[PM to join, please! 8D]
You know a hare won't be enough, the voice whispered in Sadb's ear, lover-close, as she pulled the dead rabbit free of the thorny vines that had entangled it, the vines shifting and uncoiling like a living thing by her command. Sadb grit her teeth. The fae didn't have to remind her. It had been months since a person had visited her house of thorns, and she could feel the fae growing restless, dissatisfied with animal tributes and her own meager blood offerings. The thorns were growing thirsty.
"You said animal was enough."
I did, the fae answered, but I've grown bored.
Sadb felt like throwing the rabbit, if there was anything to throw it at--and if it wouldn't damage the pelt. Instead, she just held it by the ears and headed, stiff-backed, outside, the vines parting as she walked to allow her passage as she traveled through the labyrinth of her creation. "Bored, hm?"
Yes. You're boring. You've been very boring lately. Sometimes, it was easy to forget the fae was ancient and dangerous when she took such a petulant tone. You haven't visited any villages in aaages! And no one's come to visit us! Animal just isn't the same. It's not as rich. If you don't snare a human soon, you may soon be snared instead.
And the vines closed in around Sadb then, swinging down to block her passage and pressing in until she could feel the prick of thorns through her clothes. And though Sadb's breath caught, her heart leaping as a chill went through her, she swallowed down her fear and made a point of rolling her eyes. Fae were like animals; they smelled fear.
"Don't be so dramatic. I get it, trust me," she said, and with a flick of her hand the vines receded and she ducked on through the passage and into the bright light of day. "You need to learn a little patience, you know."

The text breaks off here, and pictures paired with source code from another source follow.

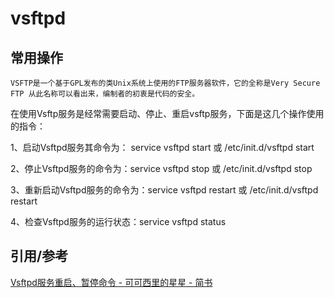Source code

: # vsftpd



## 常用操作

```undefined
VSFTP是一个基于GPL发布的类Unix系统上使用的FTP服务器软件，它的全称是Very Secure FTP 从此名称可以看出来，编制者的初衷是代码的安全。
```

在使用Vsftp服务是经常需要启动、停止、重启vsftp服务，下面是这几个操作使用的指令：

1、启动Vsftpd服务其命令为： service vsftpd start 或 /etc/init.d/vsftpd start

2、停止Vsftpd服务的命令为：service vsftpd stop 或 /etc/init.d/vsftpd stop

3、重新启动Vsftpd服务的命令为：service vsftpd restart 或 /etc/init.d/vsftpd restart

4、检查Vsftpd服务的运行状态：service vsftpd status



## 引用/参考

[Vsftpd服务重启、暂停命令 - 可可西里的星星 - 简书](https://www.jianshu.com/p/2d909f304e60)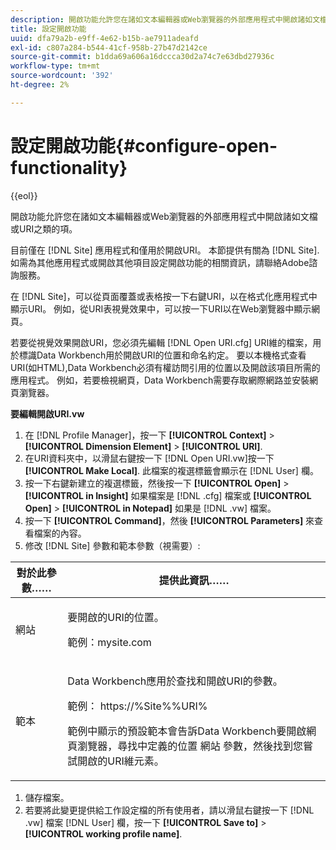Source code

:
 ```yaml
---
description: 開啟功能允許您在諸如文本編輯器或Web瀏覽器的外部應用程式中開啟諸如文檔或URI之類的項。
title: 設定開啟功能
uuid: dfa79a2b-e9ff-4e62-b15b-ae7911adeafd
exl-id: c807a284-b544-41cf-958b-27b47d2142ce
source-git-commit: b1dda69a606a16dccca30d2a74c7e63dbd27936c
workflow-type: tm+mt
source-wordcount: '392'
ht-degree: 2%

---
```


# 設定開啟功能{#configure-open-functionality}

{{eol}}

開啟功能允許您在諸如文本編輯器或Web瀏覽器的外部應用程式中開啟諸如文檔或URI之類的項。

目前僅在 [!DNL Site] 應用程式和僅用於開啟URI。 本節提供有關為 [!DNL Site]. 如需為其他應用程式或開啟其他項目設定開啟功能的相關資訊，請聯絡Adobe諮詢服務。

在 [!DNL Site]，可以從頁面覆蓋或表格按一下右鍵URI，以在格式化應用程式中顯示URI。 例如，從URI表視覺效果中，可以按一下URI以在Web瀏覽器中顯示網頁。

若要從視覺效果開啟URI，您必須先編輯 [!DNL Open URI.cfg] URI維的檔案，用於標識Data Workbench用於開啟URI的位置和命名約定。 要以本機格式查看URI(如HTML),Data Workbench必須有權訪問引用的位置以及開啟該項目所需的應用程式。 例如，若要檢視網頁，Data Workbench需要存取網際網路並安裝網頁瀏覽器。

**要編輯開啟URI.vw**

1. 在 [!DNL Profile Manager]，按一下 **[!UICONTROL Context]** > **[!UICONTROL Dimension Element]** > **[!UICONTROL URI]**.
1. 在URI資料夾中，以滑鼠右鍵按一下 [!DNL Open URI.vw]按一下 **[!UICONTROL Make Local]**. 此檔案的複選標籤會顯示在 [!DNL User] 欄。
1. 按一下右鍵新建立的複選標籤，然後按一下 **[!UICONTROL Open]** > **[!UICONTROL in Insight]** 如果檔案是 [!DNL .cfg] 檔案或 **[!UICONTROL Open]** > **[!UICONTROL in Notepad]** 如果是 [!DNL .vw] 檔案。
1. 按一下 **[!UICONTROL Command]**，然後 **[!UICONTROL Parameters]** 來查看檔案的內容。
1. 修改 [!DNL Site] 參數和範本參數（視需要）:

<table id="table_CDB316DB271F476AB9F9B557B86AFD25">
 <thead>
  <tr>
   <th colname="col1" class="entry"> 對於此參數…… </th>
   <th colname="col2" class="entry"> 提供此資訊…… </th>
  </tr>
 </thead>
 <tbody>
  <tr>
   <td colname="col1"> <p>網站 </p> </td>
   <td colname="col2"> <p>要開啟的URI的位置。 </p> <p>範例：mysite.com </p> </td>
  </tr>
  <tr>
   <td colname="col1"> <p>範本 </p> </td>
   <td colname="col2"> <p>Data Workbench應用於查找和開啟URI的參數。 </p> <p>範例： <span class="filepath"> https://%Site%%URI%</span> </p> <p>範例中顯示的預設範本會告訴Data Workbench要開啟網頁瀏覽器，尋找中定義的位置 <span class="wintitle"> 網站</span> 參數，然後找到您嘗試開啟的URI維元素。 </p> </td>
  </tr>
 </tbody>
</table>

1. 儲存檔案。
1. 若要將此變更提供給工作設定檔的所有使用者，請以滑鼠右鍵按一下 [!DNL .vw] 檔案 [!DNL User] 欄，按一下 **[!UICONTROL Save to]** > **[!UICONTROL working profile name]**.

I've been patient, and it's been months, the fae pouted. I want human this month. And this month I will get it. And then, just like that, Sadb felt it as the fae receded from her mind and went off to wherever it was she went, leaving her, for a moment at least, in peace.

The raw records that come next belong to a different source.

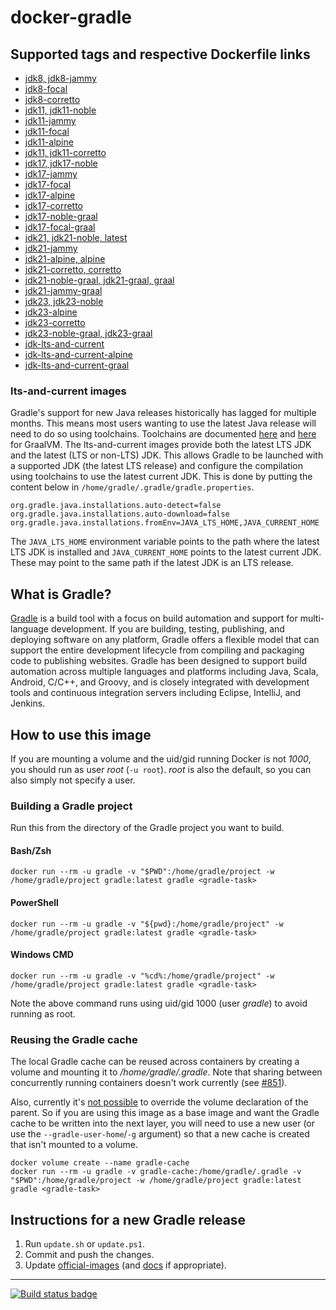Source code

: # docker-gradle

## Supported tags and respective Dockerfile links

* [jdk8, jdk8-jammy](https://github.com/keeganwitt/docker-gradle/blob/master/jdk8-jammy/Dockerfile)
* [jdk8-focal](https://github.com/keeganwitt/docker-gradle/blob/master/jdk8-focal/Dockerfile)
* [jdk8-corretto](https://github.com/keeganwitt/docker-gradle/blob/master/jdk8-corretto/Dockerfile)
* [jdk11, jdk11-noble](https://github.com/keeganwitt/docker-gradle/blob/master/jdk11-noble/Dockerfile)
* [jdk11-jammy](https://github.com/keeganwitt/docker-gradle/blob/master/jdk11-jammy/Dockerfile)
* [jdk11-focal](https://github.com/keeganwitt/docker-gradle/blob/master/jdk11-focal/Dockerfile)
* [jdk11-alpine](https://github.com/keeganwitt/docker-gradle/blob/master/jdk11-alpine/Dockerfile)
* [jdk11, jdk11-corretto](https://github.com/keeganwitt/docker-gradle/blob/master/jdk11-corretto/Dockerfile)
* [jdk17, jdk17-noble](https://github.com/keeganwitt/docker-gradle/blob/master/jdk17-noble/Dockerfile)
* [jdk17-jammy](https://github.com/keeganwitt/docker-gradle/blob/master/jdk17-jammy/Dockerfile)
* [jdk17-focal](https://github.com/keeganwitt/docker-gradle/blob/master/jdk17-focal/Dockerfile)
* [jdk17-alpine](https://github.com/keeganwitt/docker-gradle/blob/master/jdk17-alpine/Dockerfile)
* [jdk17-corretto](https://github.com/keeganwitt/docker-gradle/blob/master/jdk17-corretto/Dockerfile)
* [jdk17-noble-graal](https://github.com/keeganwitt/docker-gradle/blob/master/jdk17-noble-graal/Dockerfile)
* [jdk17-focal-graal](https://github.com/keeganwitt/docker-gradle/blob/master/jdk17-focal-graal/Dockerfile)
* [jdk21, jdk21-noble, latest](https://github.com/keeganwitt/docker-gradle/blob/master/jdk21-noble/Dockerfile)
* [jdk21-jammy](https://github.com/keeganwitt/docker-gradle/blob/master/jdk21-jammy/Dockerfile)
* [jdk21-alpine, alpine](https://github.com/keeganwitt/docker-gradle/blob/master/jdk21-alpine/Dockerfile)
* [jdk21-corretto, corretto](https://github.com/keeganwitt/docker-gradle/blob/master/jdk21-corretto/Dockerfile)
* [jdk21-noble-graal, jdk21-graal, graal](https://github.com/keeganwitt/docker-gradle/blob/master/jdk21-noble-graal/Dockerfile)
* [jdk21-jammy-graal](https://github.com/keeganwitt/docker-gradle/blob/master/jdk21-jammy-graal/Dockerfile)
* [jdk23, jdk23-noble](https://github.com/keeganwitt/docker-gradle/blob/master/jdk23/Dockerfile)
* [jdk23-alpine](https://github.com/keeganwitt/docker-gradle/blob/master/jdk23-alpine/Dockerfile)
* [jdk23-corretto](https://github.com/keeganwitt/docker-gradle/blob/master/jdk23-corretto/Dockerfile)
* [jdk23-noble-graal, jdk23-graal](https://github.com/keeganwitt/docker-gradle/blob/master/jdk23-noble-graal/Dockerfile)
* [jdk-lts-and-current](https://github.com/keeganwitt/docker-gradle/blob/master/jdk-lts-and-current/Dockerfile)
* [jdk-lts-and-current-alpine](https://github.com/keeganwitt/docker-gradle/blob/master/jdk-lts-and-current-alpine/Dockerfile)
* [jdk-lts-and-current-graal](https://github.com/keeganwitt/docker-gradle/blob/master/jdk-lts-and-current-graal/Dockerfile)

### lts-and-current images

Gradle's support for new Java releases historically has lagged for multiple months.
This means most users wanting to use the latest Java release will need to do so using toolchains.
Toolchains are 
documented [here](https://docs.gradle.org/current/userguide/toolchains.html) and [here](https://graalvm.github.io/native-build-tools/latest/gradle-plugin.html#configuration-toolchains) for GraalVM.
The lts-and-current images provide both the latest LTS JDK and the latest (LTS or non-LTS) JDK.
This allows Gradle to be launched with a supported JDK (the latest LTS release)
and configure the compilation using toolchains to use the latest current JDK.
This is done by putting the content below in `/home/gradle/.gradle/gradle.properties`.
```properties
org.gradle.java.installations.auto-detect=false
org.gradle.java.installations.auto-download=false
org.gradle.java.installations.fromEnv=JAVA_LTS_HOME,JAVA_CURRENT_HOME
```
The `JAVA_LTS_HOME` environment variable points to the path
where the latest LTS JDK is installed and `JAVA_CURRENT_HOME` points to the latest current JDK.
These may point to the same path if the latest JDK is an LTS release.

## What is Gradle?

[Gradle](https://gradle.org/) is a build tool with a focus on build automation and support for multi-language development. If you are building, testing, publishing, and deploying software on any platform, Gradle offers a flexible model that can support the entire development lifecycle from compiling and packaging code to publishing websites. Gradle has been designed to support build automation across multiple languages and platforms including Java, Scala, Android, C/C++, and Groovy, and is closely integrated with development tools and continuous integration servers including Eclipse, IntelliJ, and Jenkins.

## How to use this image

If you are mounting a volume and the uid/gid running Docker is not *1000*, you should run as user *root* (`-u root`).
*root* is also the default, so you can also simply not specify a user.

### Building a Gradle project

Run this from the directory of the Gradle project you want to build.

#### Bash/Zsh

`docker run --rm -u gradle -v "$PWD":/home/gradle/project -w /home/gradle/project gradle:latest gradle <gradle-task>`

#### PowerShell

`docker run --rm -u gradle -v "${pwd}:/home/gradle/project" -w /home/gradle/project gradle:latest gradle <gradle-task>`

#### Windows CMD

`docker run --rm -u gradle -v "%cd%:/home/gradle/project" -w /home/gradle/project gradle:latest gradle <gradle-task>`

Note the above command runs using uid/gid 1000 (user *gradle*) to avoid running as root.

### Reusing the Gradle cache

The local Gradle cache can be reused across containers by creating a volume and mounting it to _/home/gradle/.gradle_.
Note that sharing between concurrently running containers doesn't work currently
(see [#851](https://github.com/gradle/gradle/issues/851)).

Also, currently it's [not possible](https://github.com/moby/moby/issues/3465) to override the volume declaration of the parent.
So if you are using this image as a base image and want the Gradle cache to be written into the next layer, you will need to use a new user (or use the `--gradle-user-home`/`-g` argument) so that a new cache is created that isn't mounted to a volume.

```
docker volume create --name gradle-cache
docker run --rm -u gradle -v gradle-cache:/home/gradle/.gradle -v "$PWD":/home/gradle/project -w /home/gradle/project gradle:latest gradle <gradle-task>
```

## Instructions for a new Gradle release

1. Run `update.sh` or `update.ps1`.
1. Commit and push the changes.
1. Update [official-images](https://github.com/docker-library/official-images) (and [docs](https://github.com/docker-library/docs) if appropriate).

---
[![Build status badge](https://github.com/keeganwitt/docker-gradle/workflows/GitHub%20CI/badge.svg)](https://github.com/keeganwitt/docker-gradle/actions?query=workflow%3A%22GitHub+CI%22)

With a relieved sigh, to have her mind to herself, Sadb went to her fire pit--which was empty--and sat down beside it where she could work on gutting and skinning and cooking the rabbit. Its fur had gotten a little too damaged from the thorns to be worth salvaging, she found, but its meat would still be good. About the one good thing about the fae was she never hungered; her thorns sprouted blossoms, and the sweet smell attracted animals. There was never a shortage of beasts killed in the vines.
And as she worked, she found the rabbit was, like all other creatures killed there, bloodless.

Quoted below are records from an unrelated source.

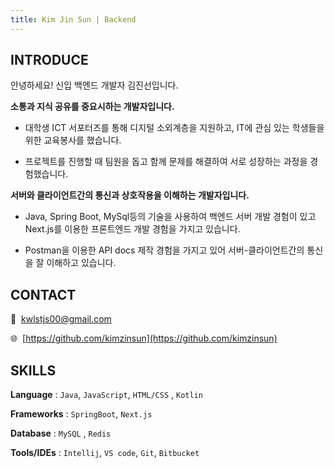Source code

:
 ```yaml
---
title: Kim Jin Sun | Backend
---
```


## INTRODUCE

안녕하세요! 신입 백엔드 개발자 김진선입니다.

**소통과 지식 공유를 중요시하는 개발자입니다.**

- 대학생 ICT 서포터즈를 통해 디지털 소외계층을 지원하고, IT에 관심 있는 학생들을 위한 교육봉사를 했습니다.

- 프로젝트를 진행할 때 팀원을 돕고 함께 문제를 해결하여 서로 성장하는 과정을 경험했습니다.

**서버와 클라이언트간의 통신과 상호작용을 이해하는 개발자입니다.**

- Java, Spring Boot, MySql등의 기술을 사용하여 백엔드 서버 개발 경험이 있고 Next.js를 이용한 프론트엔드 개발 경험을 가지고 있습니다.

- Postman을 이용한 API docs 제작 경험을 가지고 있어 서버-클라이언트간의 통신을 잘 이해하고 있습니다.

## CONTACT

📩  kwlstjs00@gmail.com

🌐  [https://github.com/kimzinsun](https://github.com/kimzinsun)

## SKILLS

**Language** : `Java`, `JavaScript`, `HTML/CSS` , `Kotlin`

**Frameworks** : `SpringBoot`, `Next.js`

**Database** : `MySQL` , `Redis`

**Tools/IDEs** : `Intellij`, `VS code`, `Git`, `Bitbucket`
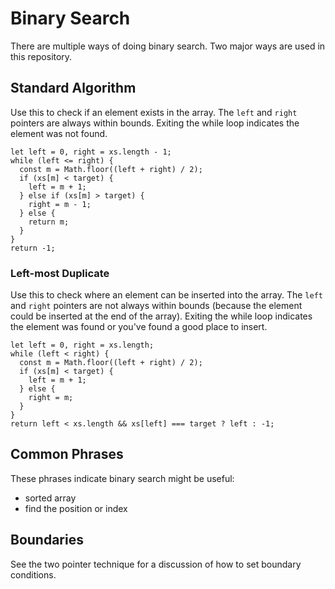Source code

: # Binary Search

There are multiple ways of doing binary search.  Two major ways are used in this repository.

## Standard Algorithm

Use this to check if an element exists in the array.  The `left` and `right` pointers are always within bounds.  Exiting the while loop indicates the element was not found.

```
let left = 0, right = xs.length - 1;
while (left <= right) {
  const m = Math.floor((left + right) / 2);
  if (xs[m] < target) {
    left = m + 1;
  } else if (xs[m] > target) {
    right = m - 1;
  } else {
    return m;
  }
}
return -1;
```

### Left-most Duplicate

Use this to check where an element can be inserted into the array.  The `left` and `right` pointers are not always within bounds (because the element could be inserted at the end of the array).  Exiting the while loop indicates the element was found or you've found a good place to insert.

```
let left = 0, right = xs.length;
while (left < right) {
  const m = Math.floor((left + right) / 2);
  if (xs[m] < target) {
    left = m + 1;
  } else {
    right = m;
  }
}
return left < xs.length && xs[left] === target ? left : -1;
```

## Common Phrases

These phrases indicate binary search might be useful:

- sorted array
- find the position or index

## Boundaries

See the two pointer technique for a discussion of how to set boundary conditions.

Even though she had grown accustomed to it, it was still as eerie as the first time she'd realized it.
With the animal skinned and gutted, Sadb rose to her feet and walked the short distance to the stream to clean her knife and hands, her fingers growing numb against the cold water. It was a beautiful day, the wind constant but not so biting, the sun warm, the land rich and green. And yet, here she was. Just another day nursing a bloodthirsty fae.
Just another day both hoping for another person to come on by, and wishing they would stay away.